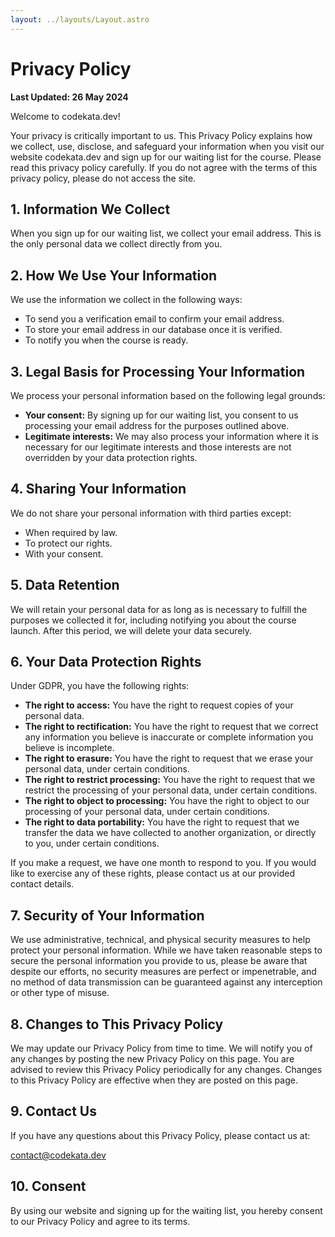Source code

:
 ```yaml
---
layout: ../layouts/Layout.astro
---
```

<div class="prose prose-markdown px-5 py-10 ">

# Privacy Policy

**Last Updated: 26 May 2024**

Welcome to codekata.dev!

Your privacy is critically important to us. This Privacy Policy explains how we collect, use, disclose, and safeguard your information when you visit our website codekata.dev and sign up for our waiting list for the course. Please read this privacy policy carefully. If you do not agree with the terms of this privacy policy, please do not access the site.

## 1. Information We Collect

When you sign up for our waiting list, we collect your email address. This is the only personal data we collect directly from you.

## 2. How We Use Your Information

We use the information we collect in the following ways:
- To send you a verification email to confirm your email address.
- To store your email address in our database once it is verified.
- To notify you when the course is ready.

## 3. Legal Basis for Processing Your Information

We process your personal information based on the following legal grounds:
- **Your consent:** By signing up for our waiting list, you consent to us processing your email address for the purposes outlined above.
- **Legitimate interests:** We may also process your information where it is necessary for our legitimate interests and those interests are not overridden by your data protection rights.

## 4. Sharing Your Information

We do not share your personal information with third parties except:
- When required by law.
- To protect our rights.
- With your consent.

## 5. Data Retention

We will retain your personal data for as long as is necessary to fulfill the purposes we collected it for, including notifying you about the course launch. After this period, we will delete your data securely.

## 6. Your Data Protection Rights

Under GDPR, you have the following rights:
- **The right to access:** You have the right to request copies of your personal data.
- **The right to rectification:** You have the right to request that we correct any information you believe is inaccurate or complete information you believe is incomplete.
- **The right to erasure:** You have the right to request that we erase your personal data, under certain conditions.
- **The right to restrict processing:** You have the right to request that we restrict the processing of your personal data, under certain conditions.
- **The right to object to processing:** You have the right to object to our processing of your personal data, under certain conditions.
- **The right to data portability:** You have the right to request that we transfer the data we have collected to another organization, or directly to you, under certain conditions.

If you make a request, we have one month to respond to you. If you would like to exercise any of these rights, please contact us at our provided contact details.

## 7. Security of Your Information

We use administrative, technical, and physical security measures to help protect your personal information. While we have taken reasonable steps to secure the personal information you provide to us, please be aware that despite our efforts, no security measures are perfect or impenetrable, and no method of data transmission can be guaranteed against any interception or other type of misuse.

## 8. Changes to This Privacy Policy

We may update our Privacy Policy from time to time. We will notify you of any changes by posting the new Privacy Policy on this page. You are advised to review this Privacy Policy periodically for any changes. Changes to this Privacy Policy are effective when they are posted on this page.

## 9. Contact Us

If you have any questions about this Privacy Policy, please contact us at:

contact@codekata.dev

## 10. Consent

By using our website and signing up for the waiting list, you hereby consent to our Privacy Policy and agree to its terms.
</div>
++++++++++++++++++++
» **Work required**
Copy each line of the entries in which the string "certain" is found.

» **Solution for this exercise**
- **The right to erasure:** You have the right to request that we erase your personal data, under certain conditions.
- **The right to restrict processing:** You have the right to request that we restrict the processing of your personal data, under certain conditions.
- **The right to object to processing:** You have the right to object to our processing of your personal data, under certain conditions.
- **The right to data portability:** You have the right to request that we transfer the data we have collected to another organization, or directly to you, under certain conditions.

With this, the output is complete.